Exercise directions —
Treat the line containing "and it overstates" as the first line and the final line of the material below as the last; reproduce that range exactly.
────────────────────────────────────────
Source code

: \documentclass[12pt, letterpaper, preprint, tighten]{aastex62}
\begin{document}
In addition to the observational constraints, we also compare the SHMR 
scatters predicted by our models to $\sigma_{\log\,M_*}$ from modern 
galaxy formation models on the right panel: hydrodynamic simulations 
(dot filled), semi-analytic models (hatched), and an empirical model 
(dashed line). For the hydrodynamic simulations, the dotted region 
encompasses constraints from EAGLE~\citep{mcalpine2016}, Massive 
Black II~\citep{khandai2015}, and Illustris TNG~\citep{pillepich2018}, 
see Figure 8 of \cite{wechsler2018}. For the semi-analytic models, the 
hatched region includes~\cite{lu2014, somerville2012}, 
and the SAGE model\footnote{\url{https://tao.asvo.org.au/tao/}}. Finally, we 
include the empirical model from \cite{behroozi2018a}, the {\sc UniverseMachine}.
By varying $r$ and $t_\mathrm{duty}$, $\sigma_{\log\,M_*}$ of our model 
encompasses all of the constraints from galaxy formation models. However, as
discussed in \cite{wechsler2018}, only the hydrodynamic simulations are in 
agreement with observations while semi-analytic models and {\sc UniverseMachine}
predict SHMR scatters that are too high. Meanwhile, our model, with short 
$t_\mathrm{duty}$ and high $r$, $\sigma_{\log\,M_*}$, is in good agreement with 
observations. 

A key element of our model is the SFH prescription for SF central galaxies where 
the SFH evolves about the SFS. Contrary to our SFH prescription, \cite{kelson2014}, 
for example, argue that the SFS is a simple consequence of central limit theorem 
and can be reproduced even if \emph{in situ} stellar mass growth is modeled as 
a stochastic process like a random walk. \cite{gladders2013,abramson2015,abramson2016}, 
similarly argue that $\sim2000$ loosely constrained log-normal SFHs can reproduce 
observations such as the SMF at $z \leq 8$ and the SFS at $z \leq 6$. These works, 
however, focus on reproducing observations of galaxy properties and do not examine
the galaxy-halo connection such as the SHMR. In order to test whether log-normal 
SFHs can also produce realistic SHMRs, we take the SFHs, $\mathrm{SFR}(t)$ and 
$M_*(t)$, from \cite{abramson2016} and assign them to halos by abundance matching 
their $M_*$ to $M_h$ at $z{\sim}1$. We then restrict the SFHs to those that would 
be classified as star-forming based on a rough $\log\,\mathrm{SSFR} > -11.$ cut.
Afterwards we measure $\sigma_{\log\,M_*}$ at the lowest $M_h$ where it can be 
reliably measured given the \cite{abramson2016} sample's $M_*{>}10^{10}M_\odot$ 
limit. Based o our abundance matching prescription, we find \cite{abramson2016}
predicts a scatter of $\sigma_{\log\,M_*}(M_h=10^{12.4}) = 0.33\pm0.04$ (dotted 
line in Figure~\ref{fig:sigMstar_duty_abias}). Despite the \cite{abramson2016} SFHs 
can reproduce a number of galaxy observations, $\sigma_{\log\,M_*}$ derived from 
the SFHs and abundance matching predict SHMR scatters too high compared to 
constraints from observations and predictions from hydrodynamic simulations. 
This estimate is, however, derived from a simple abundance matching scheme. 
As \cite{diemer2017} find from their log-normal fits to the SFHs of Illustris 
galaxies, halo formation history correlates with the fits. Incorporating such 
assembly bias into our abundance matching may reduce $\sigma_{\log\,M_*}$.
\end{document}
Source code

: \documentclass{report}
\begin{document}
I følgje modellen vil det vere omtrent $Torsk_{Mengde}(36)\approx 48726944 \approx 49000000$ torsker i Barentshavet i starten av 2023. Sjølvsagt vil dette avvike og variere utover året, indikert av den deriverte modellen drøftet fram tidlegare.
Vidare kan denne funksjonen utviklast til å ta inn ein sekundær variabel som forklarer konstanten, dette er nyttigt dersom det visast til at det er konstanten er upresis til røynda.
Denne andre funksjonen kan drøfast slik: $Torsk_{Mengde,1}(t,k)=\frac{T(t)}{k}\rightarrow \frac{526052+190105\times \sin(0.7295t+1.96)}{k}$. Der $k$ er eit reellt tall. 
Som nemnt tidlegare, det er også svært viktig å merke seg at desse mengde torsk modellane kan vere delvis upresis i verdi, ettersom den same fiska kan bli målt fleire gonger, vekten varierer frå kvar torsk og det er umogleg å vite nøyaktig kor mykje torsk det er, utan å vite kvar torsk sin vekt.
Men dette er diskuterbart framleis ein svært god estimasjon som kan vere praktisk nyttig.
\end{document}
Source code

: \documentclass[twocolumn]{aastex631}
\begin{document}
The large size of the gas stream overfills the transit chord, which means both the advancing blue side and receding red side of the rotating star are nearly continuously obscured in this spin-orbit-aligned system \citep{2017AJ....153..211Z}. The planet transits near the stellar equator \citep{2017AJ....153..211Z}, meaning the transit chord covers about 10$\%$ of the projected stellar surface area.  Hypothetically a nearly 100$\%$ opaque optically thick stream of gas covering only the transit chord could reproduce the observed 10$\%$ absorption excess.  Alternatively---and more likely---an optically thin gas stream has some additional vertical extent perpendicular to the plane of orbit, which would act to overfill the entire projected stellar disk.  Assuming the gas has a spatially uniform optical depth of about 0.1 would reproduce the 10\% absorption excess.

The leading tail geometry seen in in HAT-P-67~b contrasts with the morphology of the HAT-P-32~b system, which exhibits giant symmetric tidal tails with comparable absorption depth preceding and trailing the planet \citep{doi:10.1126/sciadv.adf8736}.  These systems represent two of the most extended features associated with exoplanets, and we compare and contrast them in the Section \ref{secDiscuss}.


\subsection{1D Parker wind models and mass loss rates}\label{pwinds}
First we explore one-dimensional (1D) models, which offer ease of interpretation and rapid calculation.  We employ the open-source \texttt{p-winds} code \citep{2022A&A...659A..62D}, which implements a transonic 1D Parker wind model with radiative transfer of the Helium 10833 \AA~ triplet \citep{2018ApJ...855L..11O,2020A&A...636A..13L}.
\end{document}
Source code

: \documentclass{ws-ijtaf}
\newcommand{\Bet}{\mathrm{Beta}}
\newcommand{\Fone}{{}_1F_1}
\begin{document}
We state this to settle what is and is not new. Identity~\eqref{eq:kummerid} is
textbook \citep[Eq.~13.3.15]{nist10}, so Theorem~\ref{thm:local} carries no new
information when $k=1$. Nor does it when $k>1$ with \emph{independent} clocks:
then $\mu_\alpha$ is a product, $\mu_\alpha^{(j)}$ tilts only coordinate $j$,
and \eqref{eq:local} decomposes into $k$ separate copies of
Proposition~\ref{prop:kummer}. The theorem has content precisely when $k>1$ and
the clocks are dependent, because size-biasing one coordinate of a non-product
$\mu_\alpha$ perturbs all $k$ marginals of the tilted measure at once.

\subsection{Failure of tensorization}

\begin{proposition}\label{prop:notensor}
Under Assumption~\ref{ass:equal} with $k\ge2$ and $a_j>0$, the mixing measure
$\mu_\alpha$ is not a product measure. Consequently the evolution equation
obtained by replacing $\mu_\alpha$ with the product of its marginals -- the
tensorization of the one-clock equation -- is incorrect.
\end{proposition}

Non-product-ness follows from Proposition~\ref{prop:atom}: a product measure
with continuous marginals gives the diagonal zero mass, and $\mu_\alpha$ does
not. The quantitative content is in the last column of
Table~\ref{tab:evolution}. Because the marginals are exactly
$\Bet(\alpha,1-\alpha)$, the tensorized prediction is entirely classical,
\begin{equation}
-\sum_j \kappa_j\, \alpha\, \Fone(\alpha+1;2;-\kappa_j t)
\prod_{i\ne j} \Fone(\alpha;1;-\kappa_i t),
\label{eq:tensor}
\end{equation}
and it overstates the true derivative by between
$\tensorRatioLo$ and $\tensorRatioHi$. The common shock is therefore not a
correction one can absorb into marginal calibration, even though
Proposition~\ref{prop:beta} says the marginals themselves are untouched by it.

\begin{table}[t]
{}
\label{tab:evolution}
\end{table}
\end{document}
────────────────────────────────────────
Solution to this problem —
and it overstates the true derivative by between
$\tensorRatioLo$ and $\tensorRatioHi$. The common shock is therefore not a
correction one can absorb into marginal calibration, even though
Proposition~\ref{prop:beta} says the marginals themselves are untouched by it.

\begin{table}[t]
{}
\label{tab:evolution}
\end{table}
\end{document}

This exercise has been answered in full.